O horror, o horror...


À memória de D. Marisa Letícia

 

Liga-me uma amiga e colega para expressar sua aflição com os tempos que correm. Preocupa-a tremendamente criar seu rebento à sombra imensa do ódio insano que toma conta do Brasil. As agressões nas redes sociais, o preconceito destilado em gotas amargas (que não são as do Arthur de Carvalho), a zoada dos maus e o silêncio dos bons, entre outros dissabores, são as pedras que constroem o castelo do seu pesadelo diário. Desencantada, diz que ninguém é uma ilha: mesmo realizada na vida profissional, enoja-a a cotidiana defesa da violência, do rancor e da desigualdade por parte daqueles que veem nestas pérfidas vias a conformação de um outro Brasil, enquanto oram ou rezam em seus templos e igrejas. “Dei por visto, partiu Portugal!”, diz ela, já pensando em arribar de vez para as terras lusas.


Não foi a primeira nem será a última pessoa a me procurar para confessar esse tipo de sentimento, cada vez mais frequente. O macabro festival colérico que envolveu o passamento da ex-primeira dama, com laudo médico vazado e comemorado, hipócritas profissionais hipocráticos desejando a morte no lugar da vida, a visita do interino ao hospital, pedidos nefandos ao Capeta, para ficar em alguns sórdidos detalhes, marcou tristemente a semana que passou. Aliás, por falar no Capiroto, o coisa ruim deve estar bastante atarefado preparando um listão com os nomes de uma cacetada de gente que vai morar com ele já, já, nos quintos do inferno, por conta desse tipo de conduta. Bestas bestiais vangloriando-se da ira que babam na gravata e no tailleur. E eu que um dia pensei já termos superado tudo isso. Vã ilusão, ledo engano.
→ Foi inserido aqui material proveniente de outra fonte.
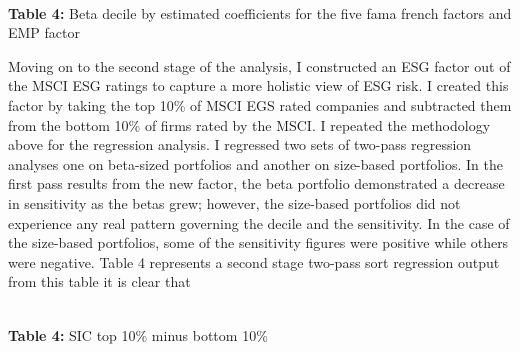 \begin{center}
    \paperspacingnarrow
    \\
    \textbf{Table 4:} Beta decile by estimated coefficients for the  five fama french factors and EMP factor\\
    \paperspacingwide
\end{center}

Moving on to the second stage of the analysis, I constructed an ESG factor out of the MSCI ESG ratings to capture a more holistic view of ESG risk. I created this factor by taking the top 10\% of MSCI EGS rated companies and subtracted them from the bottom 10\% of firms rated by the MSCI. I repeated the methodology above for the regression analysis. I  regressed two sets of two-pass regression analyses one on beta-sized portfolios and another on size-based portfolios. In the first pass results from the new factor, the beta portfolio demonstrated a decrease in sensitivity as the betas grew; however, the size-based portfolios did not experience any real pattern governing the decile and the sensitivity. In the case of the size-based portfolios, some of the sensitivity figures were positive while others were negative. Table 4 represents a second stage two-pass sort regression output from this table it is clear that 



\begin{center}
    \paperspacingnarrow
\\
\textbf{Table 4:} SIC top 10\% minus bottom 10\%
    \paperspacingwide
\end{center}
Fico a refletir sobre o estranho comportamento de alguns sujeitos e algumas sujeitas na virtualidade. Versões contemporâneas do Dr. Jekyll e do Mr. Hyde, célebres personagens do romance O médico e o monstro escrito em 1886 pelo escocês Robert Louis Stevenson, conduzem-se como lordes e damas nos contatos interpessoais e como ogros e ogras na internet. Assalta-me o pensamento de que este local, com seus nebulosos algoritmos, é onde hoje se é verdadeiramente, onde se existe de forma plena, sem máscaras ou biombos morais. O rapaz de fino trato e voz mansa brada a sua raiva mortífera em seus incendiários posts. A moça angelical e recatada mostra-se uma diaba iracunda nos seus venenosos e impiedosos comentários. Se a vida real já é um teatro, o que dirá agora, caro(a) leitor(a), a sua versão virtual...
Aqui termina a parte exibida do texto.